Better yet, ask yourself: why do I need (or feel the need for) people to
respond to my messages within 1 min? What is wrong with my outlook and time
management?

------
pesfandiar
Since friendship is a mutual relationship and you also need to consider them
friends, how are you going to go above your Dunbar's number? (see
[https://en.wikipedia.org/wiki/Dunbar%27s_number](https://en.wikipedia.org/wiki/Dunbar%27s_number))

Also, I think given how little quality time you can give to each friend, you
need to have very convincing qualities that may not be achieved by technology
alone (if you're thinking about automation of relationship management).

------
ng-user
Why 1M and not 1B? Why 1 minute and not 10 seconds?

Both sets of values seem unobtainable to the average "random Joe".

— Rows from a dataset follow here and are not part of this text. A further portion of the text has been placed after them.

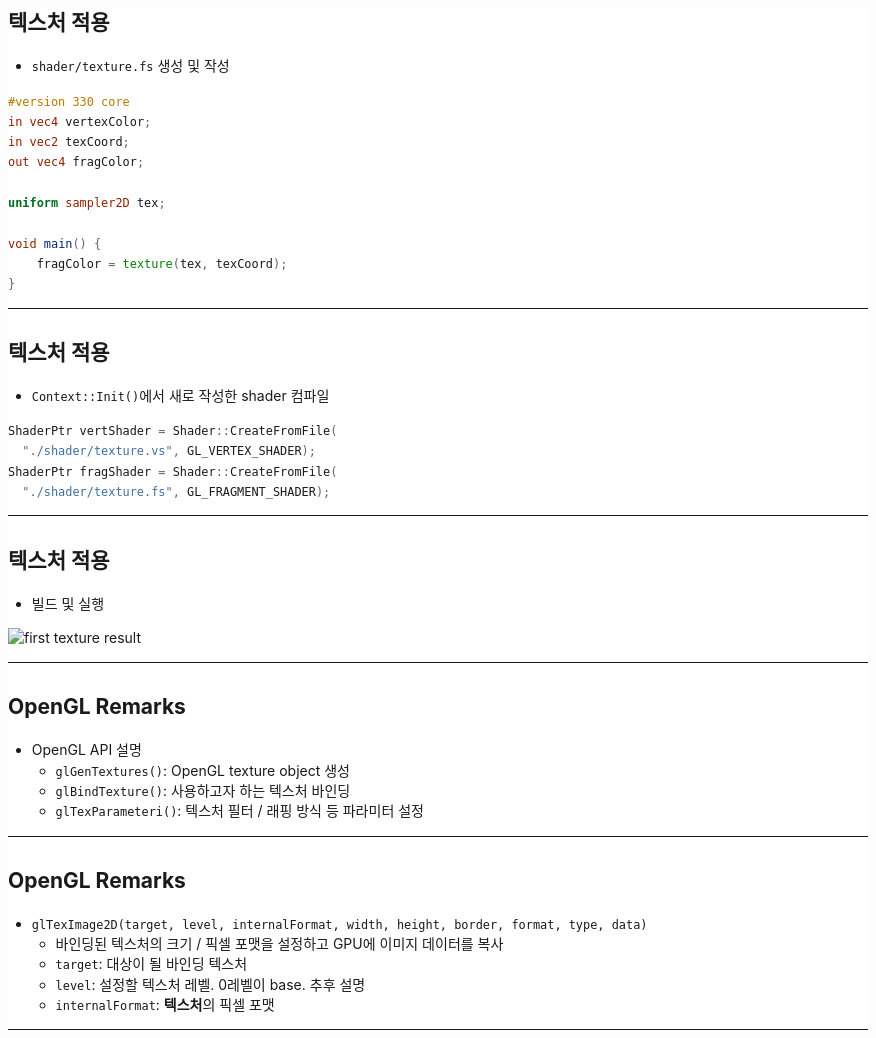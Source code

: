 
## 텍스처 적용

- `shader/texture.fs` 생성 및 작성

```glsl
#version 330 core
in vec4 vertexColor;
in vec2 texCoord;
out vec4 fragColor;

uniform sampler2D tex;

void main() {
    fragColor = texture(tex, texCoord);
}
```

---

## 텍스처 적용

- `Context::Init()`에서 새로 작성한 shader 컴파일

```cpp
ShaderPtr vertShader = Shader::CreateFromFile(
  "./shader/texture.vs", GL_VERTEX_SHADER);
ShaderPtr fragShader = Shader::CreateFromFile(
  "./shader/texture.fs", GL_FRAGMENT_SHADER);
```

---

## 텍스처 적용

- 빌드 및 실행

![first texture result](/opengl_course/note/images/06_first_texture_result.png)

---

## OpenGL Remarks

- OpenGL API 설명
  - `glGenTextures()`: OpenGL texture object 생성
  - `glBindTexture()`: 사용하고자 하는 텍스처 바인딩
  - `glTexParameteri()`: 텍스처 필터 / 래핑 방식 등 파라미터 설정

---

## OpenGL Remarks

- `glTexImage2D(target, level, internalFormat, width, height, border, format, type, data)`
  - 바인딩된 텍스처의 크기 / 픽셀 포맷을 설정하고 GPU에 이미지 데이터를 복사
  - `target`: 대상이 될 바인딩 텍스처
  - `level`: 설정할 텍스처 레벨. 0레벨이 base. 추후 설명
  - `internalFormat`: **텍스처**의 픽셀 포맷

---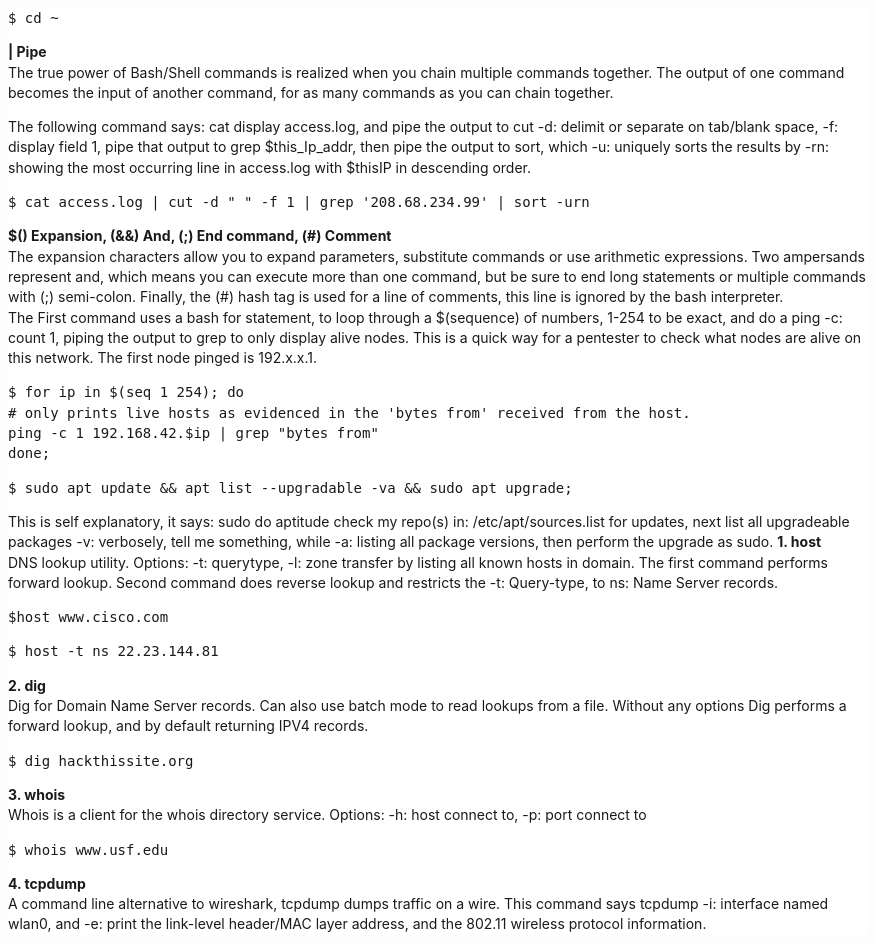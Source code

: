 <pre>$ cd ~</pre>

**<a id="tilde">| Pipe</a>**  
The true power of Bash/Shell commands is realized when you chain multiple commands together. The output of one command becomes the input of another command, for as many commands as you can chain together.

The following command says: cat display access.log, and pipe the output to cut -d: delimit or separate on tab/blank space, -f: display field 1, pipe that output to grep $this_Ip_addr, then pipe the output to sort, which -u: uniquely sorts the results by -rn: showing the most occurring line in access.log with $thisIP in descending order.

<pre>$ cat access.log | cut -d " " -f 1 | grep '208.68.234.99' | sort -urn</pre>

**<a id="special">$() Expansion, (&&) And, (;) End command, (#) Comment</a>**  
The expansion characters allow you to expand parameters, substitute commands or use arithmetic expressions. Two ampersands represent and, which means you can execute more than one command, but be sure to end long statements or multiple commands with (;) semi-colon. Finally, the (#) hash tag is used for a line of comments, this line is ignored by the bash interpreter.  
The First command uses a bash for statement, to loop through a $(sequence) of numbers, 1-254 to be exact, and do a ping -c: count 1, piping the output to grep to only display alive nodes. This is a quick way for a pentester to check what nodes are alive on this network. The first node pinged is 192.x.x.1.

<pre>$ for ip in $(seq 1 254); do
# only prints live hosts as evidenced in the 'bytes from' received from the host.
ping -c 1 192.168.42.$ip | grep "bytes from"
done;</pre>

<pre>$ sudo apt update && apt list --upgradable -va && sudo apt upgrade;</pre>

This is self explanatory, it says: sudo do aptitude check my repo(s) in: /etc/apt/sources.list for updates, next list all upgradeable packages -v: verbosely, tell me something, while -a: listing all package versions, then perform the upgrade as sudo. **1\. <a id="host">host</a>**  
DNS lookup utility. Options: -t: querytype, -l: zone transfer by listing all known hosts in domain. The first command performs forward lookup. Second command does reverse lookup and restricts the -t: Query-type, to ns: Name Server records.

<pre>$host www.cisco.com</pre>

<pre>$ host -t ns 22.23.144.81 </pre>

**2\. <a id="dig">dig</a>**  
Dig for Domain Name Server records. Can also use batch mode to read lookups from a file. Without any options Dig performs a forward lookup, and by default returning IPV4 records.

<pre>$ dig hackthissite.org</pre>

**3\. <a id="whois">whois</a>**  
Whois is a client for the whois directory service. Options: -h: host connect to, -p: port connect to

<pre>$ whois www.usf.edu</pre>

**4\. <a id="tcpdump">tcpdump</a>**  
A command line alternative to wireshark, tcpdump dumps traffic on a wire. This command says tcpdump -i: interface named wlan0, and -e: print the link-level header/MAC layer address, and the 802.11 wireless protocol information.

Perhaps you can divulge why you require such arbitrary values?

------
codesternews
Hire 1M Friends.

------
achairapart
Build an army.

------
mesozoic
Contact 1 million people and tell them you will transfer $1000 to them as long
as they respond within one minute. Do a test. Probably 10% will respond so pay
them the $100 billion. Repeat the exercise until you find 1 million reliable
people probably after 10 tries or so. This will only cost you about $1
trillion.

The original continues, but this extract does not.